Data items
..............................

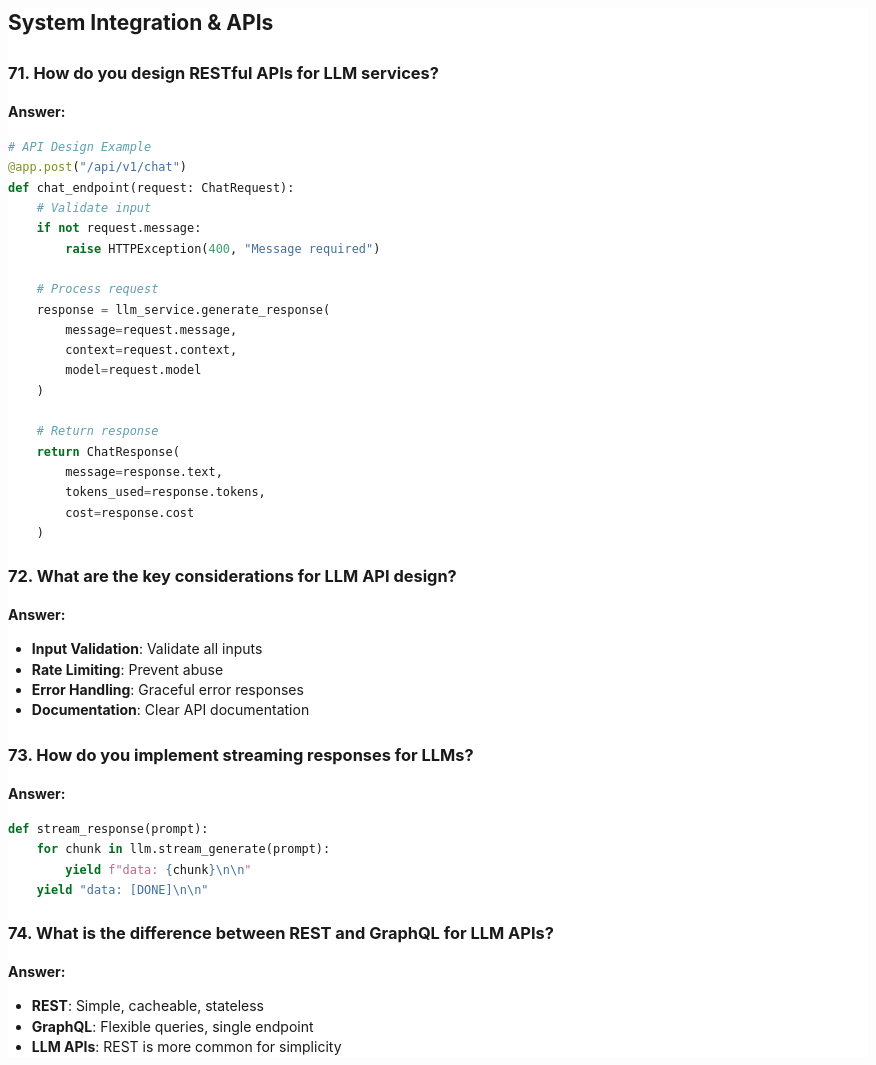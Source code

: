 ## System Integration & APIs

### 71. How do you design RESTful APIs for LLM services?

**Answer:**
```python
# API Design Example
@app.post("/api/v1/chat")
def chat_endpoint(request: ChatRequest):
    # Validate input
    if not request.message:
        raise HTTPException(400, "Message required")
    
    # Process request
    response = llm_service.generate_response(
        message=request.message,
        context=request.context,
        model=request.model
    )
    
    # Return response
    return ChatResponse(
        message=response.text,
        tokens_used=response.tokens,
        cost=response.cost
    )
```

### 72. What are the key considerations for LLM API design?

**Answer:**
- **Input Validation**: Validate all inputs
- **Rate Limiting**: Prevent abuse
- **Error Handling**: Graceful error responses
- **Documentation**: Clear API documentation

### 73. How do you implement streaming responses for LLMs?

**Answer:**
```python
def stream_response(prompt):
    for chunk in llm.stream_generate(prompt):
        yield f"data: {chunk}\n\n"
    yield "data: [DONE]\n\n"
```

### 74. What is the difference between REST and GraphQL for LLM APIs?

**Answer:**
- **REST**: Simple, cacheable, stateless
- **GraphQL**: Flexible queries, single endpoint
- **LLM APIs**: REST is more common for simplicity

..............................

YOUR GOAL: Beginning with the line above that contains "- **Rate Limiting**: Prevent abuse", copy each line exactly up to and including the line that contains "- **REST**: Simple, cacheable, stateless", and go no further.

YOUR RESPONSE:
- **Rate Limiting**: Prevent abuse
- **Error Handling**: Graceful error responses
- **Documentation**: Clear API documentation

### 73. How do you implement streaming responses for LLMs?

**Answer:**
```python
def stream_response(prompt):
    for chunk in llm.stream_generate(prompt):
        yield f"data: {chunk}\n\n"
    yield "data: [DONE]\n\n"
```

### 74. What is the difference between REST and GraphQL for LLM APIs?

**Answer:**
- **REST**: Simple, cacheable, stateless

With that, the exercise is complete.